▸ WORK ITEM
With all pictures excluded, restate the records that follow exactly as written.

========================

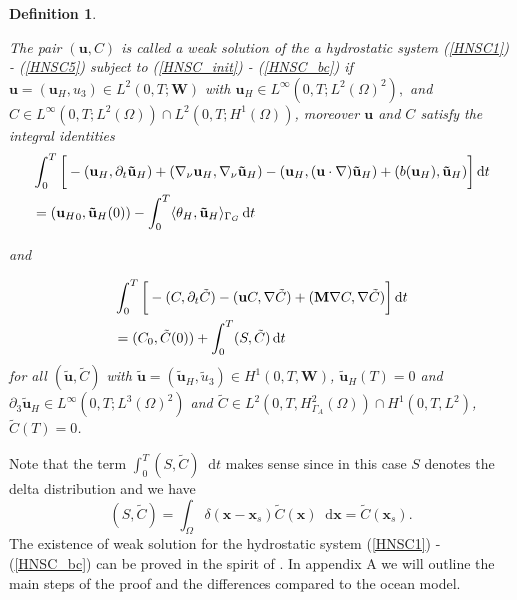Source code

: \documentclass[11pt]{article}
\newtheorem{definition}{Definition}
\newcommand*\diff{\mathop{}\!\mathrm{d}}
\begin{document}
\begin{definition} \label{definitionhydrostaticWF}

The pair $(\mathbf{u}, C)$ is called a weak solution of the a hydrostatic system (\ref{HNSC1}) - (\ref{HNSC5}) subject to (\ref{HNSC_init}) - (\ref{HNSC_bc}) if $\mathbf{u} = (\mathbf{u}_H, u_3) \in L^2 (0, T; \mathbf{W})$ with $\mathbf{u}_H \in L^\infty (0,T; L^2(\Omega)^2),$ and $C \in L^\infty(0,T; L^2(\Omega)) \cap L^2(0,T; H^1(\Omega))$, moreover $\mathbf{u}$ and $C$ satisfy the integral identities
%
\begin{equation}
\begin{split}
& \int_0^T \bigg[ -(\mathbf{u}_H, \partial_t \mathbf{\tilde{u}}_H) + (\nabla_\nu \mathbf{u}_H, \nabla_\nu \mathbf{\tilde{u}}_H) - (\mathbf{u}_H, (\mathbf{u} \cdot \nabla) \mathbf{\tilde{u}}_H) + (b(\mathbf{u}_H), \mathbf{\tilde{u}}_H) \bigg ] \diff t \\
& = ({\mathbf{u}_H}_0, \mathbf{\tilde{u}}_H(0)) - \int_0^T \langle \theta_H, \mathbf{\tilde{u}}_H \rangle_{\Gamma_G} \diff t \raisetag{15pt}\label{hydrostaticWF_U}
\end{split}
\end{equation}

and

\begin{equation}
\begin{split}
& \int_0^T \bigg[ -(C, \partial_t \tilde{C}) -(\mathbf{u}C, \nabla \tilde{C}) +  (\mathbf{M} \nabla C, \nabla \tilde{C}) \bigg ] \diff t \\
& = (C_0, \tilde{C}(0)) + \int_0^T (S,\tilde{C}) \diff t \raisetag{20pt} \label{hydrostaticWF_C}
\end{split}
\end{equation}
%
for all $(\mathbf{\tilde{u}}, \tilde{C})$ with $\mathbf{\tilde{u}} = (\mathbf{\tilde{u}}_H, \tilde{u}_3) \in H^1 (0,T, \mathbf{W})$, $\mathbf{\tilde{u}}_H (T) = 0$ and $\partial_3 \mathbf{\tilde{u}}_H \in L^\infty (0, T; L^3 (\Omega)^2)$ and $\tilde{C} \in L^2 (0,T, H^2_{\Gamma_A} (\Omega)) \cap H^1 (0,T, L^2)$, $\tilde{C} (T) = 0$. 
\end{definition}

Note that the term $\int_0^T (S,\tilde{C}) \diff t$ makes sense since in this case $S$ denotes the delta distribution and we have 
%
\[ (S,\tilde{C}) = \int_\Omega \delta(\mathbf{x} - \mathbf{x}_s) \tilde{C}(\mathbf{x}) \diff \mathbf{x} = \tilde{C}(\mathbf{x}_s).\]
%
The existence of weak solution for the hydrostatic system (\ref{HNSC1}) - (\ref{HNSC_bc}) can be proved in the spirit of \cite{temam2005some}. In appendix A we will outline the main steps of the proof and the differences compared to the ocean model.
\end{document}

========================

▸ ANSWER BELOW
Source code

: \documentclass[11pt]{article}
\newtheorem{definition}{Definition}
\newcommand*\diff{\mathop{}\!\mathrm{d}}
\begin{document}
\begin{definition} \label{definitionhydrostaticWF}

The pair $(\mathbf{u}, C)$ is called a weak solution of the a hydrostatic system (\ref{HNSC1}) - (\ref{HNSC5}) subject to (\ref{HNSC_init}) - (\ref{HNSC_bc}) if $\mathbf{u} = (\mathbf{u}_H, u_3) \in L^2 (0, T; \mathbf{W})$ with $\mathbf{u}_H \in L^\infty (0,T; L^2(\Omega)^2),$ and $C \in L^\infty(0,T; L^2(\Omega)) \cap L^2(0,T; H^1(\Omega))$, moreover $\mathbf{u}$ and $C$ satisfy the integral identities
%
\begin{equation}
\begin{split}
& \int_0^T \bigg[ -(\mathbf{u}_H, \partial_t \mathbf{\tilde{u}}_H) + (\nabla_\nu \mathbf{u}_H, \nabla_\nu \mathbf{\tilde{u}}_H) - (\mathbf{u}_H, (\mathbf{u} \cdot \nabla) \mathbf{\tilde{u}}_H) + (b(\mathbf{u}_H), \mathbf{\tilde{u}}_H) \bigg ] \diff t \\
& = ({\mathbf{u}_H}_0, \mathbf{\tilde{u}}_H(0)) - \int_0^T \langle \theta_H, \mathbf{\tilde{u}}_H \rangle_{\Gamma_G} \diff t \raisetag{15pt}\label{hydrostaticWF_U}
\end{split}
\end{equation}

and

\begin{equation}
\begin{split}
& \int_0^T \bigg[ -(C, \partial_t \tilde{C}) -(\mathbf{u}C, \nabla \tilde{C}) +  (\mathbf{M} \nabla C, \nabla \tilde{C}) \bigg ] \diff t \\
& = (C_0, \tilde{C}(0)) + \int_0^T (S,\tilde{C}) \diff t \raisetag{20pt} \label{hydrostaticWF_C}
\end{split}
\end{equation}
%
for all $(\mathbf{\tilde{u}}, \tilde{C})$ with $\mathbf{\tilde{u}} = (\mathbf{\tilde{u}}_H, \tilde{u}_3) \in H^1 (0,T, \mathbf{W})$, $\mathbf{\tilde{u}}_H (T) = 0$ and $\partial_3 \mathbf{\tilde{u}}_H \in L^\infty (0, T; L^3 (\Omega)^2)$ and $\tilde{C} \in L^2 (0,T, H^2_{\Gamma_A} (\Omega)) \cap H^1 (0,T, L^2)$, $\tilde{C} (T) = 0$. 
\end{definition}

Note that the term $\int_0^T (S,\tilde{C}) \diff t$ makes sense since in this case $S$ denotes the delta distribution and we have 
%
\[ (S,\tilde{C}) = \int_\Omega \delta(\mathbf{x} - \mathbf{x}_s) \tilde{C}(\mathbf{x}) \diff \mathbf{x} = \tilde{C}(\mathbf{x}_s).\]
%
The existence of weak solution for the hydrostatic system (\ref{HNSC1}) - (\ref{HNSC_bc}) can be proved in the spirit of \cite{temam2005some}. In appendix A we will outline the main steps of the proof and the differences compared to the ocean model.
\end{document}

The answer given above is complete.